Go through the listing below and say how many lines include "session". Give the number by itself.

::: RECORDED INFORMATION

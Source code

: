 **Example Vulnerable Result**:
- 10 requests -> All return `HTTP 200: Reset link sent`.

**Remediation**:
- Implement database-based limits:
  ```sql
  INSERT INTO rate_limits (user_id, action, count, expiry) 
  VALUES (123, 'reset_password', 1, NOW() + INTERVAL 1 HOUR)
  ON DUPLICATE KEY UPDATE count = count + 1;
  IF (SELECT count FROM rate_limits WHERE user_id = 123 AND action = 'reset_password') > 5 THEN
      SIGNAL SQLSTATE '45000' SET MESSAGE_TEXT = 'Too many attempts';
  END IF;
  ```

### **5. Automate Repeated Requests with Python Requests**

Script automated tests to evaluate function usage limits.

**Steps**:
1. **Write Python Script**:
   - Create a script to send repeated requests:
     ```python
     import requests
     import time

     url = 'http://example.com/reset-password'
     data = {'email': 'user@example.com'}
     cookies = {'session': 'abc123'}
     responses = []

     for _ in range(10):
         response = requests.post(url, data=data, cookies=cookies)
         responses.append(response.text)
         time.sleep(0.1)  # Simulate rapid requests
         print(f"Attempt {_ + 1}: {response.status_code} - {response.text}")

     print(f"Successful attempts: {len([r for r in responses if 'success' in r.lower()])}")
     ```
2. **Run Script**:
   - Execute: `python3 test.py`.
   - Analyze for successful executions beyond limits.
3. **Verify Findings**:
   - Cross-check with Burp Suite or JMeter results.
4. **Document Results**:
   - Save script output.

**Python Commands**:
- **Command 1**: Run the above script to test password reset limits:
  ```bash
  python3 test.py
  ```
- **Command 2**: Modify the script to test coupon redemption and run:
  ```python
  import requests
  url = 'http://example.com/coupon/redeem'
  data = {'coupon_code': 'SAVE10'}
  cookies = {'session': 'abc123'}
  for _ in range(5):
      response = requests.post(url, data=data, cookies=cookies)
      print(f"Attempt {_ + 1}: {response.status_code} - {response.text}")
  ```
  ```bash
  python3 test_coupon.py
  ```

::::::

**YOUR RESPONSE**
2